Informasi Detil Paper


Judul: Analisis Kadar Klorin Pada Teh Celup Berdasarkan Waktu Seduhan
Penulis: S. Wansi, Theopilus W. & Syahran W.  || email: wansibio@yahoo.com
Jurnal: Biopendix Vol. 1 no. 1 - hal. 24-31 Tahun 2014  [ KIP ]
Keywords:  Keywords: Tea bags, Steeping time and Chlorine
Abstract: Tea is the most widely consumed beverages by all levels of society because in addition to economical, tea is also thought to provide health benefits. Compounds that contribute to the health of the body such as tannins, catechins, flavanols and cafein. Along with its development era community prefers tea bag as it is easy and practical use. Without realizing it, the longer the brewed tea bag in the water substance called chlorine bleach paper contained in tea bags rather the bag of tea bags will also be dissolved. Method: This research includes the study of laboratory experiments. Object in this study is 4 (four) brand of tea bag and then examined in a Laboratory Ambon Pattimura University Biology Education using thiosulfate titration methode.
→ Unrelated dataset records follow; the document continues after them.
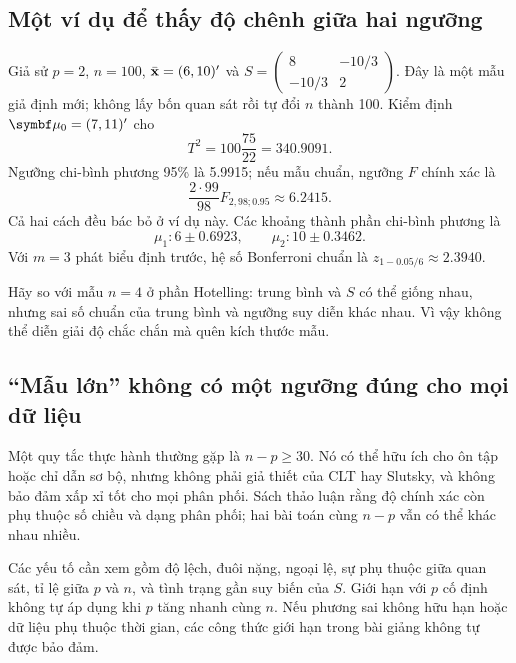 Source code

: \subsection{Một ví dụ để thấy độ chênh giữa hai ngưỡng}
\begin{example}[Số tóm tắt giả định, $n=100$]
Giả sử $p=2$, $n=100$, $\xbar=(6,10)'$ và
$S=\begin{pmatrix}8&-10/3\\-10/3&2\end{pmatrix}$.
Đây là một mẫu giả định mới; không lấy bốn quan sát rồi tự đổi $n$ thành 100.
Kiểm định $\vmu_0=(7,11)'$ cho
\[
 T^2=100\frac{75}{22}=340.9091.
\]
Ngưỡng chi-bình phương 95\% là 5.9915; nếu mẫu chuẩn, ngưỡng $F$ chính
xác là
\[
 \frac{2\cdot99}{98}F_{2,98;0.95}\approx6.2415.
\]
Cả hai cách đều bác bỏ ở ví dụ này.
Các khoảng thành phần chi-bình phương là
\[
 \mu_1:6\pm0.6923,\qquad\mu_2:10\pm0.3462.
\]
Với $m=3$ phát biểu định trước, hệ số Bonferroni chuẩn là
$z_{1-0.05/6}\approx2.3940$.
\end{example}

Hãy so với mẫu $n=4$ ở phần Hotelling: trung bình và $S$ có thể giống nhau,
nhưng sai số chuẩn của trung bình và ngưỡng suy diễn khác nhau. Vì vậy
không thể diễn giải độ chắc chắn mà quên kích thước mẫu.

\subsection{``Mẫu lớn'' không có một ngưỡng đúng cho mọi dữ liệu}
Một quy tắc thực hành thường gặp là $n-p\ge30$. Nó có thể hữu ích cho
ôn tập hoặc chỉ dẫn sơ bộ, nhưng không phải giả thiết của CLT hay Slutsky,
và không bảo đảm xấp xỉ tốt cho mọi phân phối.
Sách thảo luận rằng độ chính xác còn phụ thuộc số chiều và dạng phân phối;
hai bài toán cùng $n-p$ vẫn có thể khác nhau nhiều.

Các yếu tố cần xem gồm độ lệch, đuôi nặng, ngoại lệ, sự phụ thuộc giữa
quan sát, tỉ lệ giữa $p$ và $n$, và tình trạng gần suy biến của $S$.
Giới hạn với $p$ cố định không tự áp dụng khi $p$ tăng nhanh cùng $n$.
Nếu phương sai không hữu hạn hoặc dữ liệu phụ thuộc thời gian, các công
thức giới hạn trong bài giảng không tự được bảo đảm.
Result: Anova and Tukey test results indicate that there are differences in the levels of chlorine-based treatment duration and type of tea steeping. The study test showed was obtained at the highest levels of chlorine treatment A1P4 (0,413 ppm) and A4P1 treatment resulted in the lowest levels of chlorine (0,058 ppm). Conclusion: There are differences in the levels of chlorine in various brands of tea bag is tea bag Sariwangi, sosro teabag, teabag teapot and teabag keg Based Tji long steeping time 2 minutes, 4 minutes, 6 minutes and 8 minutes.